Simple starts are still starts.

The Basics are Still Good

In Part 1, we posited that the Internet is dead. Now what? Well, we’re not going to stop using the internet as it has become so vital to our every day lives, but, what we can do, is try and fight back. Since I’m a data person and not a policy person, the simplest thing for me to do would be to try and train a model to identify when text has been generated by ChatGPT. I think this is a good starting point because there have been a number of analyses done (both formal [2] and informal [3]) showing that, while ChatGPT detection is improving, it’s still not quite there. Obviously, I’m not positing that I can do better with a small dataset and limited resources. But the problem is interesting to me as the usage of AI detectors in homework submissions have risen rapidly [4], because student’s complain vociferously on Reddit [5] that their homework is getting flagged as AI generated.

A Brief Bayesian Detour

I alluded in Part 1, that Bayesian-ism is something I believe in, and this extends directly to a problem like this. So, if we’re taking our output space as a 0 or 1 event of a string of text being generated by ChatGPT, our link function [6] might be something like the Logit [7] :

$$ g(x) = \frac{1}{1 - e^{-x}} $$

Most of the time the work stops here. Sure, we might look at the accuracy [8], precision [9], or recall [10], but generally speaking, if our model performs reasonably well in these metrics we’ll call it a day and move onto the next project. But, the above issues are why, I believe, looking at this problem with a slightly Bayesian lens might be helpful. Because our link function forces our output domain to be 0 or 1, we don’t get an idea of the internal uncertainty of the model itself. Under the hood, our model might be learning weak associations or the data itself is not linearly separable. One example of this is, since we know that the decision boundary for the logistic regression is typically:

$$ y = 1 | h_\theta(x) \geq 0.5\\ y = 0 | h_\theta(x) < 0.5 $$

Our model might only be generating very “soft” decision boundaries by constantly predicting 0.55 and 0.45.

If we want to report back this prediction to someone we could say “We are 55% sure your assignment was generated by ChatGPT”. But, this, for me, isn’t enough. Sure we’re saying that the model results in a prediction of 0.55, but it’d be nice to know the actual distribution of possible results generated by that set of input features.
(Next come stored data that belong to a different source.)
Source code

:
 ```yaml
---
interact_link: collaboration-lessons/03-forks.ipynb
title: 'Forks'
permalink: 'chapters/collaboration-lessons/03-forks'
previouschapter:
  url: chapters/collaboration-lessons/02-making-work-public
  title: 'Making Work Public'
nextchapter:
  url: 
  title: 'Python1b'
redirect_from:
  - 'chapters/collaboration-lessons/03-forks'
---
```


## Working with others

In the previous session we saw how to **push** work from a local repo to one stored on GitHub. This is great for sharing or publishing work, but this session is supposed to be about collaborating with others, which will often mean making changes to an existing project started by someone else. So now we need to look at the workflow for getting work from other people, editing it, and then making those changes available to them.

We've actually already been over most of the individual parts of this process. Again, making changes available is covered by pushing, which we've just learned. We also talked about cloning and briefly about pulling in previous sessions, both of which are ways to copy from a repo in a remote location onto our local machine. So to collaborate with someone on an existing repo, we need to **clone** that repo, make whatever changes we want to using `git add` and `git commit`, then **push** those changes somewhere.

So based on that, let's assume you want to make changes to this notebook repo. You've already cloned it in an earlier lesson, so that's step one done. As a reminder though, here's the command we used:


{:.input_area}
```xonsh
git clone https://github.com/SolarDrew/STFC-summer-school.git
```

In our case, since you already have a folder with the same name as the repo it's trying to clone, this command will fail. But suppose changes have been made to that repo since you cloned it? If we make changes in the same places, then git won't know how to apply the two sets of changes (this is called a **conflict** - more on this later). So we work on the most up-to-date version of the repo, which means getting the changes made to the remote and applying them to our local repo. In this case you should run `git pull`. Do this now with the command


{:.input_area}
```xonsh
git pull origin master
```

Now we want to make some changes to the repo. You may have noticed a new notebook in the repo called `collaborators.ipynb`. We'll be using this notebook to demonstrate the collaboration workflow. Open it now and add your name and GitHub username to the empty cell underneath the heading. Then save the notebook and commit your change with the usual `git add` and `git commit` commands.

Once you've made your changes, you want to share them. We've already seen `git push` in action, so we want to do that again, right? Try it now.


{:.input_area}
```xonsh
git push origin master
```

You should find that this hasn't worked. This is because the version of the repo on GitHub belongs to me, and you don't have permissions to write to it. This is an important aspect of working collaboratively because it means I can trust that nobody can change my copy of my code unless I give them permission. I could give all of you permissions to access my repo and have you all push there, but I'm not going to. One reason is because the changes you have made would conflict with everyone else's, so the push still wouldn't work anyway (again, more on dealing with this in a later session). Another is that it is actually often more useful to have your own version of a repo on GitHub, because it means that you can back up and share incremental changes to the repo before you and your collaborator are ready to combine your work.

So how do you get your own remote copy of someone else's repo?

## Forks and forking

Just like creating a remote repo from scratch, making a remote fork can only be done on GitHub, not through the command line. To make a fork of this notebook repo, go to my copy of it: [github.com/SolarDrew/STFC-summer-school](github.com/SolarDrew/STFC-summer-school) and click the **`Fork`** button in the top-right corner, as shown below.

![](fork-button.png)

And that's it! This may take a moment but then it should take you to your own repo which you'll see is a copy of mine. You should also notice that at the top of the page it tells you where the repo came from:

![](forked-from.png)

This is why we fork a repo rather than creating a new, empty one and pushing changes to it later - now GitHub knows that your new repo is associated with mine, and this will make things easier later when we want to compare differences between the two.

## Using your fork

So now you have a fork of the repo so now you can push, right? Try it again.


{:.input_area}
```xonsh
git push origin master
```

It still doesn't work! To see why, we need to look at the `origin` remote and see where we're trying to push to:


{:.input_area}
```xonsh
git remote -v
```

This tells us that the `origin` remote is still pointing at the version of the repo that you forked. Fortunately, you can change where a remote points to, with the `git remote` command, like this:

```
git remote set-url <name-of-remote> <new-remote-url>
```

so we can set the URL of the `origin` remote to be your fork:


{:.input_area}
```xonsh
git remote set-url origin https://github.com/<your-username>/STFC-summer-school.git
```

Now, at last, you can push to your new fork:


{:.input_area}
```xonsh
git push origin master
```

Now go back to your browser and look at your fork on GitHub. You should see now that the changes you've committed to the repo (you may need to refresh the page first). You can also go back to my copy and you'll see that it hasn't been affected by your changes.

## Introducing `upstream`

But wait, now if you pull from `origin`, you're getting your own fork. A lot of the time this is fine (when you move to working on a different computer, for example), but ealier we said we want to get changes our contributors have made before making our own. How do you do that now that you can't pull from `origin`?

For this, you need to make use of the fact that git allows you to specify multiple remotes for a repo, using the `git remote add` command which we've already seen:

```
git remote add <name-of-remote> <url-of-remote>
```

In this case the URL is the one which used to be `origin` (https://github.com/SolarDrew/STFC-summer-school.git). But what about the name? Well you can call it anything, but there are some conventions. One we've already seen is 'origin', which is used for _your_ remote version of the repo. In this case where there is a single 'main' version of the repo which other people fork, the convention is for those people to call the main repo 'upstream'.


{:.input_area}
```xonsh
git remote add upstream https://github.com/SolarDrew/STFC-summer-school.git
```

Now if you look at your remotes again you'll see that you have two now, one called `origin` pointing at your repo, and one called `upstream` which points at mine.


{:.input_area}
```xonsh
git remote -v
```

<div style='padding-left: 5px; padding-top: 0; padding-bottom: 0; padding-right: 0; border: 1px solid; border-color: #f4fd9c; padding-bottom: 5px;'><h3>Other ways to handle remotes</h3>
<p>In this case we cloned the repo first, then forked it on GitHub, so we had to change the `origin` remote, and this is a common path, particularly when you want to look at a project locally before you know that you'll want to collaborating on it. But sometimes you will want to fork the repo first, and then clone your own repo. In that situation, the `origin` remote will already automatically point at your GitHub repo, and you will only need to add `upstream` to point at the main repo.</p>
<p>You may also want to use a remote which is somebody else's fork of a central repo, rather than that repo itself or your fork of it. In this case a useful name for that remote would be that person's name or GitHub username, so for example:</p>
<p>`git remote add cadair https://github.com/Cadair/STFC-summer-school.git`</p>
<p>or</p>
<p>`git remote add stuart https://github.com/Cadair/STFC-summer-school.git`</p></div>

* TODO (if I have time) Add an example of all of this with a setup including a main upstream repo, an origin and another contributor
That’s not possible with a frequentist regression, but that is what Bayesian-ism is all about, and something I will return to in a later update to this series.

Just Show Code Something

Finally, I’ll get to the meat of this.

The data is coming from this Kaggle dataset [11] that includes 7344 sentences of which 4008 were generated by ChatGPT and 3336 were generated by humans. I’m not going to go too deep into the theory of why I’m lemmatizing [12] the text and how the scikit-learn [13] API functions, but there’s lots of further reading that can be done on general NLP topics [14].

More of the supporting can be found here [15], but to breeze through this quickly, the below shows excerpts on cleaning the text naively:

def clean_text(s: str) -> str:
    """Clean the text.

    :param s: (str)
    :return: str
    """
    return s.lower().translate(s.maketrans("", "", string.punctuation))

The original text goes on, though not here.